Since GeorgiaPioneers.com first appeared on the Internet in 1994, vast collections have been added, totaling millions of pages. The website is packed with data for Alabama, Georgia, Kentucky, North Carolina, South Carolina, Tennessee, and Virginia!
As everyone eventually discovers, finding certain illusive kinfolks is time-consuming, yet a most rewarding experience.
There was the tracking of the descendants of Thomas Franklin of Princess Anne County, Virginia, who bequeathed his plantation to the eldest son, smaller tracts to younger sons, and the eldest son who received no land. Little did I realize but what this son crossed the frontier and settled in the furthest point of the Virginia Colony, and that his grandsons would return to fight in the Revolutionary War and settle in Georgia.
Every family story involves a working plan that leads to intricate details of “why" and “how.”
Then there was John Evans, a shoemaker in South Carolina, whose poor descendants came to Georgia in search of fertile land, but ended up working in a cotton factory. And the long trail of the Adairs, from Galloway, Scotland to the Presbyterians (Scots-Irish) whose journey was first to Northern Ireland, before crossing the sea to Pennsylvania, and finally settling in Chester County, South Carolina.
And Gabriel Holland who was transported in 1624 on a “Supply” ship to Jamestown, Virginia. Gabriel was elected a Burgess, and made several journeys back to London to persuade King Charles I to sign a new tax law for the colony. But the king would not allow Parliament to convene, and so goes that story. Today, the descendants of Gabriel have their own town “Holland, Virginia,” and you can bet that I tracked every inch of Jamestown and Nansemond Counties to discover family stories because the county records did not survive. Tracing this family in English parish registers unfolded the genealogy back to about 1400!

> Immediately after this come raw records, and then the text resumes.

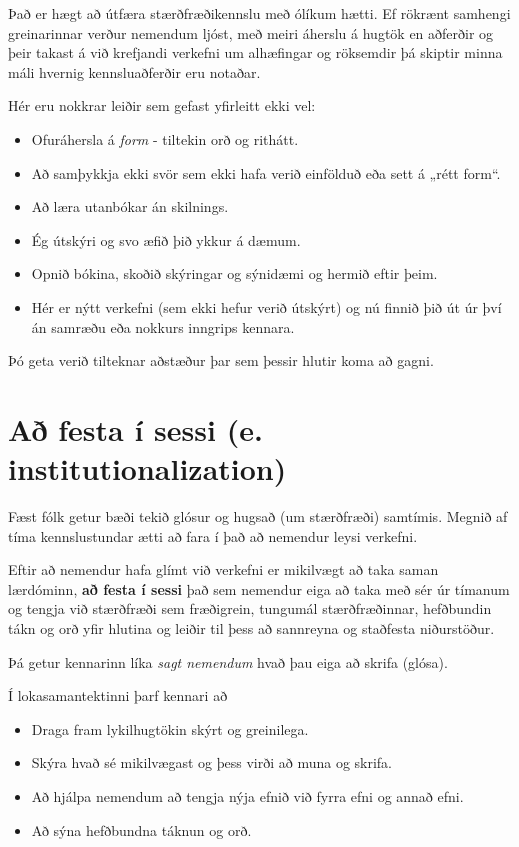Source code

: \documentclass[
  icelandic,
]{book}
\providecommand{\tightlist}{%
  \setlength{\itemsep}{0pt}\setlength{\parskip}{0pt}}
\begin{document}
Það er hægt að útfæra stærðfræðikennslu með ólíkum hætti. Ef rökrænt samhengi greinarinnar verður nemendum ljóst, með meiri áherslu á hugtök en aðferðir og þeir takast á við krefjandi verkefni um alhæfingar og röksemdir þá skiptir minna máli hvernig kennsluaðferðir eru notaðar.

Hér eru nokkrar leiðir sem gefast yfirleitt ekki vel:

\begin{itemize}
\tightlist
\item
  Ofuráhersla á \emph{form} - tiltekin orð og rithátt.
\item
  Að samþykkja ekki svör sem ekki hafa verið einfölduð eða sett á „rétt form``.
\item
  Að læra utanbókar án skilnings.
\item
  Ég útskýri og svo æfið þið ykkur á dæmum.
\item
  Opnið bókina, skoðið skýringar og sýnidæmi og hermið eftir þeim.
\item
  Hér er nýtt verkefni (sem ekki hefur verið útskýrt) og nú finnið þið út úr því án samræðu eða nokkurs inngrips kennara.
\end{itemize}

Þó geta verið tilteknar aðstæður þar sem þessir hlutir koma að gagni.

\section{Að festa í sessi (e. institutionalization)}\label{auxf0-festa-uxed-sessi-e.-institutionalization}

Fæst fólk getur bæði tekið glósur og hugsað (um stærðfræði) samtímis. Megnið af tíma kennslustundar ætti að fara í það að nemendur leysi verkefni.

Eftir að nemendur hafa glímt við verkefni er mikilvægt að taka saman lærdóminn, \textbf{að festa í sessi} það sem nemendur eiga að taka með sér úr tímanum og tengja við stærðfræði sem fræðigrein, tungumál stærðfræðinnar, hefðbundin tákn og orð yfir hlutina og leiðir til þess að sannreyna og staðfesta niðurstöður.

Þá getur kennarinn líka \emph{sagt nemendum} hvað þau eiga að skrifa (glósa).

Í lokasamantektinni þarf kennari að

\begin{itemize}
\tightlist
\item
  Draga fram lykilhugtökin skýrt og greinilega.
\item
  Skýra hvað sé mikilvægast og þess virði að muna og skrifa.
\item
  Að hjálpa nemendum að tengja nýja efnið við fyrra efni og annað efni.
\item
  Að sýna hefðbundna táknun og orð.
\end{itemize}
\end{document}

Many records were lost over the years. Even today, family group sheets are disappearing in record numbers from the Internet. What was once a popular resource, got swallowed up in time. Yet, every genealogist knows that there is much work to do, even a lifetime of study.
A prized jewel lies in the personal research of each family. It is my hope that no one uses the new AI programs to assemble, as therein lies many errors!